• Goal of the exercise: Say how many lines of these entries include the word "logs", and answer with the number alone.

(Dataset items)
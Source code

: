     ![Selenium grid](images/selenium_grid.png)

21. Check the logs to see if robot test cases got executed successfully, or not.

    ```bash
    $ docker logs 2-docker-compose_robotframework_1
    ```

• Result: 2